Shortages during the First World War had also had their good side, Kihn proposed: the Hunger Years ‘truly cleaned out things among inmates of insane asylums’, an allusion to the nearly 70,000 psychiatric patients who starved to death in German health facilities between 1914 and 1918.²⁸ The naval blockade by the Entente Powers had led to major supply bottlenecks in the German Reich, which had most affected the weakest members of society.

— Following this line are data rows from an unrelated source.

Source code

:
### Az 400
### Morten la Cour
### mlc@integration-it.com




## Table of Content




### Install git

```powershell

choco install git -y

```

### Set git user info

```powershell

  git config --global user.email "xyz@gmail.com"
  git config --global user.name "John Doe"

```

Government food officials and facility directors had calculated that supplies for the ‘insane’ should be diverted in times of emergency to social groups regarded as more important. Belinda Davis, among others, has studied the hierarchy in the food supply: the military were at the top, followed by population groups important to the war effort, such as industrial workers; at the very bottom were the ‘useless’ inmates of prisons and other penal institutions²⁹
Thus, as Davis shows, there was a sharp divide between ‘food for the strong’ and ‘food for the weak’. Here was much more than a philosophy, well before the [Fascist] takeover of power, that was based on a differential valuation of human life. Such considerations, I contend, ultimately led to the actions of a relatively small group of lung doctors and psychiatrists who rapidly rose to leading positions and, like Kihn, after 1933 organized and implemented the forced incarceration of tuberculosis patients.
[…]
We do not know precisely how many tuberculosis patients lost their lives to negligent care and patient murder. The special facilities did not maintain separate statistics for deliberate deaths and, additionally, there are large gaps in the available records. We can, however, estimate those figures. Through the files preserved from Karthaus, for example, we know that of the 391 persons with tuberculosis committed to that special facility between 1939 and 1945, about 20 per cent died.
While that figure includes instances where the patients died of tuberculosis, this number suggested a death rate much higher than the peacetime death rate among psychiatric inmates. According to official medical statistics, prior to the First World War and in the interwar period the annual mortality rate for those admitted for psychiatric reasons was 7 to 8 per cent.⁹⁹
We therefore have reason to conclude that between 1933 and 1945, a considerable proportion of forcibly interned persons with tuberculosis died as the result of deliberate starvation. If we assume 12 per cent excess mortality, then of the approximately 30,000 patients interned in the special facilities, up to 4,000 would have died as a result of the conditions of their detention rather than from their disease.
(Emphasis added. Note the continuities between the Weimar Republic and the Third Reich.)